>>>>

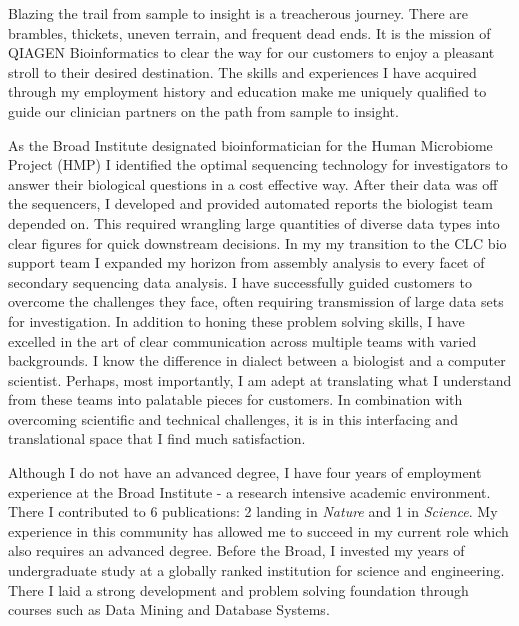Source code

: \documentclass[10pt,letterpaper,sigleft]{newlfm}
\begin{document}
\begin{newlfm}


Blazing the trail from sample to insight is a treacherous journey. There are brambles, thickets, uneven terrain, and frequent dead ends. It is the mission of QIAGEN Bioinformatics to clear the way for our customers to enjoy a pleasant stroll to their desired destination. The skills and experiences I have acquired through my employment history and education make me uniquely qualified to guide our clinician partners on the path from sample to insight.

As the Broad Institute designated bioinformatician for the Human Microbiome Project (HMP) I identified the optimal sequencing technology for investigators to answer their biological questions in a cost effective way.  After their data was off the sequencers, I developed and provided automated reports the biologist team depended on. This required wrangling large quantities of diverse data types into clear figures for quick downstream decisions. In my my transition to the CLC bio support team I expanded my horizon from assembly analysis to every facet of secondary sequencing data analysis. I have successfully guided customers to overcome the challenges they face, often requiring transmission of large data sets for investigation. In addition to honing these problem solving skills, I have excelled in the art of clear communication across multiple teams with varied backgrounds. I know the difference in dialect between a biologist and a computer scientist. Perhaps, most importantly, I am adept at translating what I understand from these teams into palatable pieces for customers. In combination with overcoming scientific and technical challenges, it is in this interfacing and translational space that I find much satisfaction. 

Although I do not have an advanced degree, I have four years of employment experience at the Broad Institute - a research intensive academic environment. There I contributed to 6 publications:  2 landing in \emph{Nature} and 1 in \emph{Science}. My experience in this community has allowed me to succeed in my current role which also requires an advanced degree. Before the Broad, I invested my years of undergraduate study at a globally ranked institution for science and engineering. There I laid a strong development and problem solving foundation through courses such as Data Mining and Database Systems.


\end{newlfm}
\end{document}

<<<<

» **EXERCISE PROMPT**
Copy out each line of the data that has the word "employment" in it.

» **WRITTEN RESPONSE**
Blazing the trail from sample to insight is a treacherous journey. There are brambles, thickets, uneven terrain, and frequent dead ends. It is the mission of QIAGEN Bioinformatics to clear the way for our customers to enjoy a pleasant stroll to their desired destination. The skills and experiences I have acquired through my employment history and education make me uniquely qualified to guide our clinician partners on the path from sample to insight.
Although I do not have an advanced degree, I have four years of employment experience at the Broad Institute - a research intensive academic environment. There I contributed to 6 publications:  2 landing in \emph{Nature} and 1 in \emph{Science}. My experience in this community has allowed me to succeed in my current role which also requires an advanced degree. Before the Broad, I invested my years of undergraduate study at a globally ranked institution for science and engineering. There I laid a strong development and problem solving foundation through courses such as Data Mining and Database Systems.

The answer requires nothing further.